Ibrahim Yacouba : l’opposant qui dérange 

À la suite de ces deux candidats de la majorité, on retrouve le bouillant président du MPN KISHIN KASSA, Ibrahim YACOUBA qui va de région en région de hameaux en hameaux pour vendre son programme et ses qualités d’homme aux valeurs  intrinsèques et dénoncer la mauvaise gouvernance qui caractérise la gestion du président Issoufou Mahamadou, lui qui sous cette mandature a successivement été son Directeur de cabinet adjoint, son ministre des transports et ensuite ministre des affaires étrangères avant d’être éjecté du gouvernement.  Pour avoir réussi à hisser son parti comme 4ème force politique du pays, Ibrahim  Yacouba croit en ses chances en 2021 d’où son dynamisme dans la conquête de potentiels électeurs dans les rangs des mécontents de la renaissance.

Mahamane Ousmane : l’heure de la revanche 

Un autre candidat qui se trouve en campagne, c’est l’infatigable Mahamane OUSMANE, le premier Président démocratiquement élu comme on l’appelle affectueusement. Le porte flambeau du RDR TCHENJI et du MNRD HANKOURI, estime que c’est c’est l’heure pour lui de prendre sa revanche. Il a pris son bâton de pèlerin  pour un périple à l’intérieur du pays pour non seulement enraciné davantage le parti avec ses fondateurs et déclinés sont programme en 7 points pour les élections présidentielles de 2021.

Une CENI qui observe 

Tous ces candidats enflamment ces derniers temps les réseaux sociaux et les médias de la place au grand dam de la Commission Electorale Nationale (CENI), dont le président Me ISSAKA SOUNNA est pourtant réputé être un homme de rigueur, de principe qui n’est pas d’ailleurs à sa première expérience d’organisation d’élections au Niger et d’expertise à l’internationale.

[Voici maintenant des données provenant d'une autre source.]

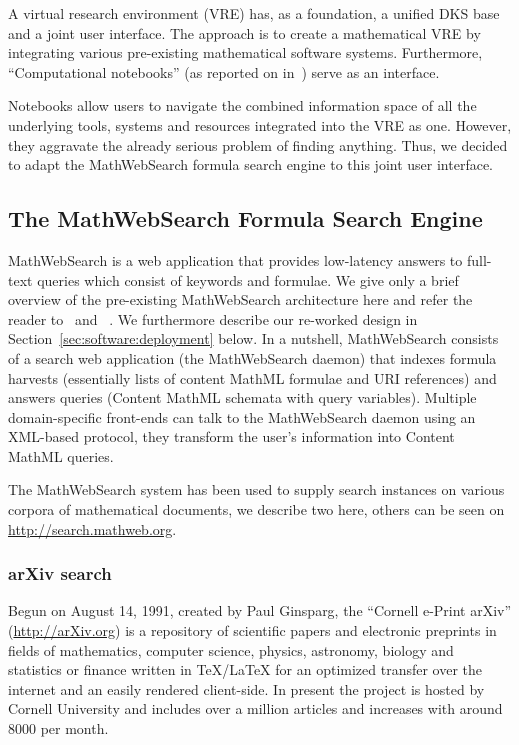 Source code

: \def\MWS{MathWebSearch\xspace}

A virtual research environment (VRE) has, as a foundation, a unified DKS base and a joint user interface. 
The \pn approach is to create a mathematical VRE by integrating various pre-existing mathematical software systems. 
Furthermore, ``Computational notebooks'' (as reported on in~\cite{ODK-D4.2}) serve as an interface. 

Notebooks allow users to navigate the combined information space of all the underlying tools, systems and resources integrated into the VRE as one. 
However, they aggravate the already serious problem of finding anything. 
Thus, we decided to adapt the \MWS formula search engine to this joint user interface. 

\subsection{The \MWS Formula Search Engine}

\MWS is a web application that provides low-latency answers to full-text queries which consist of keywords and formulae.
We give only a brief overview of the pre-existing \MWS architecture here and refer the reader to~\cite{ProKoh:mwssofse12} and ~\cite{ODK-D6.1}. 
We furthermore describe our re-worked design in Section~\ref{sec:software:deployment} below.
In a nutshell, \MWS consists of a search web application (the \MWS daemon) that indexes formula harvests (essentially lists of content MathML formulae and URI references) and answers queries (Content MathML schemata with query variables).
Multiple domain-specific front-ends can talk to the \MWS daemon using an XML-based protocol, they transform the user's information into Content MathML queries. 

The \MWS system has been used to supply search instances on various corpora of mathematical documents, we describe two here, others can be seen on \url{http://search.mathweb.org}. 

\subsubsection{arXiv search}

Begun on August 14, 1991, created by Paul Ginsparg, the ``Cornell e-Print arXiv'' (\url{http://arXiv.org}) is a repository of scientific papers and electronic preprints in
fields of mathematics, computer science, physics, astronomy, biology and statistics or finance written in {\TeX/\LaTeX} for an optimized transfer over the internet and an easily rendered client-side.
In present the project is hosted by Cornell University and includes over a million articles and increases with around 8000 per month.

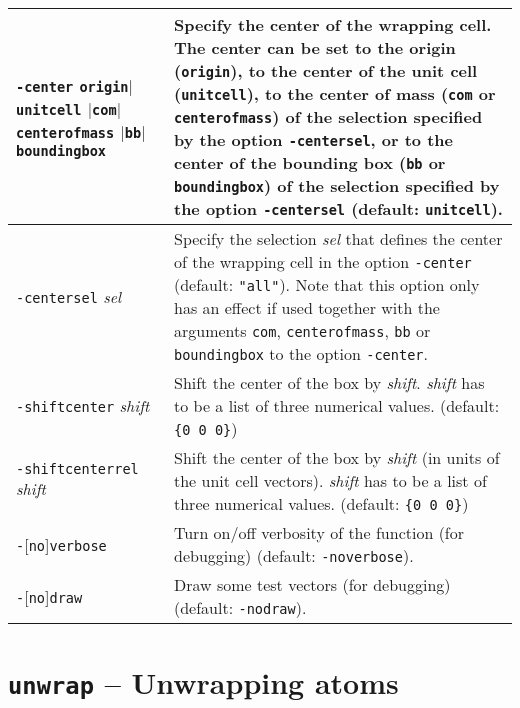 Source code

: \documentclass[a4paper, DIV12]{scrartcl}
\begin{document}
\begin{longtable}{|p{}|p{}|}
\texttt{-center} \texttt{origin}$|$\texttt{unitcell}\linebreak
\hspace*{1em}$|$\texttt{com}$|$\texttt{centerofmass}\linebreak 
\hspace*{1em}$|$\texttt{bb}$|$\texttt{boundingbox}
& Specify the center of the wrapping cell. The center can be set to
the origin (\texttt{origin}), to the center of the unit cell
(\texttt{unitcell}), to the center of mass (\texttt{com} or
\texttt{centerofmass}) of the selection specified by the option
\texttt{-centersel}, or to the center of the bounding box (\texttt{bb}
or \texttt{boundingbox}) of the selection specified by the option
\texttt{-centersel} (default: \texttt{unitcell}).
\\ \hline

\texttt{-centersel} \textit{sel}
& Specify the selection \textit{sel} that defines the center of the
wrapping cell in the option \texttt{-center} (default:
\texttt{"all"}). Note that this option only has an effect if used
together with the arguments \texttt{com}, \texttt{centerofmass},
\texttt{bb} or \texttt{boundingbox} to the option \texttt{-center}.
\\ \hline

\texttt{-shiftcenter} \textit{shift}
& Shift the center of the box by \textit{shift}. \textit{shift} has to
be a list of three numerical values. (default: \verb!{0 0 0}!)
\\ \hline

\texttt{-shiftcenterrel} \textit{shift}
& Shift the center of the box by \textit{shift} (in units of
the unit cell vectors). \textit{shift} has to be a list of
three numerical values. (default: \verb!{0 0 0}!)
\\ \hline

\texttt{-}[\texttt{no}]\texttt{verbose}
& Turn on/off verbosity of the function (for debugging) (default:
\texttt{-noverbose}).
\\ \hline

\texttt{-}[\texttt{no}]\texttt{draw}
& Draw some test vectors (for debugging) (default: \texttt{-nodraw}).
\\ \hline

\end{longtable}

\newpage
\section{\texttt{unwrap} -- Unwrapping atoms}
\label{sec:unwrap}
\end{document}
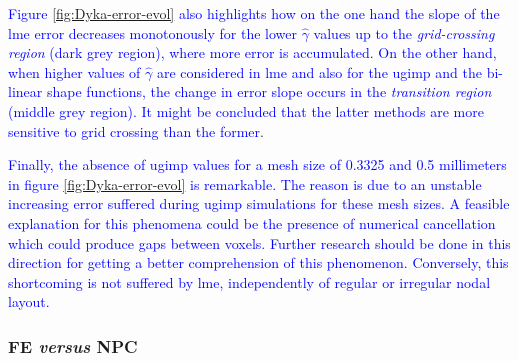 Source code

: \documentclass[preprint,12pt,a4paper]{elsarticle}
\begin{document}
\textcolor{blue}{Figure \eqref{fig:Dyka-error-evol} also highlights how on the one hand the slope of the \acrshort{lme} error decreases monotonously for the lower $\widehat{\gamma}$ values up to the \textit{grid-crossing region} (dark grey region), where more error is accumulated. On the other hand, when higher values of $\widehat{\gamma}$ are considered in \acrshort{lme} and also for the \acrshort{ugimp} and the bi-linear shape functions, the change in error slope occurs in the \textit{transition region} (middle grey region). It might be concluded that the latter methods are more sensitive to grid crossing than the former}.

\textcolor{blue}{Finally,  the absence of \acrshort{ugimp} values for a mesh size of 0.3325 and 0.5 millimeters in figure \eqref{fig:Dyka-error-evol} is remarkable. The reason is due to an unstable increasing error suffered during \acrshort{ugimp} simulations for these mesh sizes. A feasible explanation for this phenomena could be the presence of numerical cancellation which could produce gaps between voxels. Further research should be done in this direction for getting a better comprehension of this phenomenon. Conversely, this shortcoming is not suffered by \acrshort{lme}, independently of regular or irregular nodal layout.}

\subsubsection{FE \textit{versus} NPC}
\label{sec:FE-vs-NPC}
\end{document}
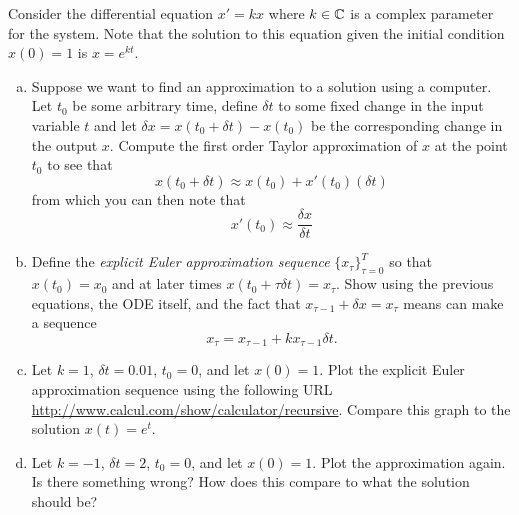 \documentclass[12pt]{article} %
\begin{document}
\newpage
\begin{problem}
	Consider the differential equation $x'=kx$ where $k\in \mathbb{C}$ is a complex parameter for the system. Note that the solution to this equation given the initial condition $x(0)=1$ is $x=e^{kt}$. 
	\begin{enumerate}[(a)]
		\item Suppose we want to find an approximation to a solution using a computer. Let $t_0$ be some arbitrary time, define $\delta t$ to some fixed change in the input variable $t$ and let $\delta x =x(t_0+\delta t)-x(t_0)$ be the corresponding change in the output $x$. Compute the first order Taylor approximation of $x$ at the point $t_0$ to see that
		\begin{equation}
			\label{eq:1}
			x(t_0+\delta t) \approx x(t_0)+x'(t_0)(\delta t)
		\end{equation}
		from which you can then note that
		\begin{equation}
			\label{eq:2}
			x'(t_0) \approx \frac{\delta x}{\delta t}
		\end{equation}
		\item Define the \emph{explicit Euler approximation sequence} $\{x_\tau\}_{\tau=0}^T$ so that $x(t_0)=x_0$ and at later times $x(t_0+\tau\delta t)=x_\tau$. Show using the previous equations, the ODE itself, and the fact that $x_{\tau-1}+\delta x = x_{\tau}$ means can make a sequence
		\[
		x_{\tau} = x_{\tau-1} + kx_{\tau-1} \delta t.
		\]
		\item Let $k=1$, $\delta t = 0.01$, $t_0=0$, and let $x(0)=1$. Plot the explicit Euler approximation sequence using the following URL \url{http://www.calcul.com/show/calculator/recursive}. Compare this graph to the solution $x(t)=e^{t}$.
		\item Let $k=-1$, $\delta t = 2$, $t_0=0$, and let $x(0)=1$. Plot the approximation again. Is there something wrong? How does this compare to what the solution should be?
	\end{enumerate}
\end{problem}
\end{document}
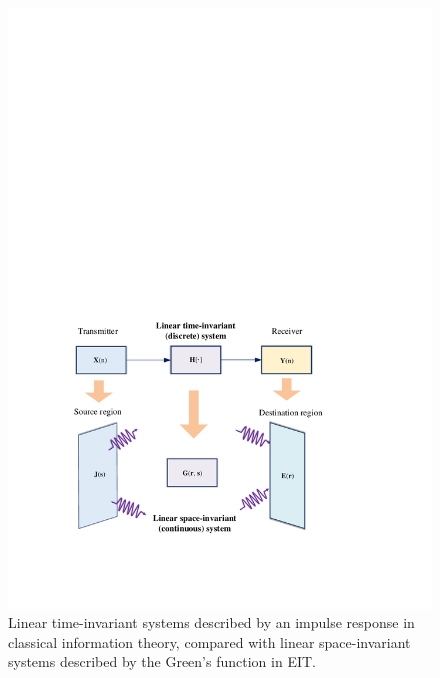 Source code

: \documentclass[journal,twocolumn]{IEEEtran}
\begin{document}
\begin{figure}
	\centering 
	\includegraphics[width=0.9\linewidth]{figures/LTI_LSI.pdf} 
	\caption{Linear time-invariant systems described by an impulse response in classical information theory, compared with linear space-invariant systems described by the Green's function in EIT.} 
	\label{fig:Shannon_Marzetta}
\end{figure}
\end{document}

Lumana : le syndrome de la division 

Pendant ce temps, les autres partis sur l’échiquier politique tentent tant bien que mal à se faire entendre sur les réseaux sociaux et le parti du chef de file de l’opposition le MODEN LUMANA AFRICA de HAMA AMADOU en exil se déchire davantage. Les deux ailes qui se sont malheureusement illustrées à travers deux congrès parallèles, l’un à Dosso et l’autre à Niamey et disent œuvrer pour l’avènement de leur leader à la tête du pays en 2021 enterrent de plus en plus la 2ème force politique du pays compromettant ainsi les chances du parti à obtenir un bon score à l’occasion des prochaines consultations électorales.

© IciNiger (ABDOULKARIM Mahamadou)

2 Commentaires le Niger : un parfum de campagne électorale avant date sous le regard impuissant de la CENI.

  1. Djibo kadri // 19/08/2019 á 07:45 // Répondre

    aux hommes politiques soyez juste dans vos actions car tôt ou tard vous allez rendre compte non pas aux peuple nigériens mais a allah le tout puissants merci

  2. Aboubacar Sidi Sidi // 19/08/2019 á 14:34 // Répondre

    Quand les gens cherchent un poste politique pour un intérêt personnel alors la conséquence sera désastreuse. La CENI reste muette face à ces genres de pratique politique hors les dispositions parce qu’elle ne possède pas toute sa puissance.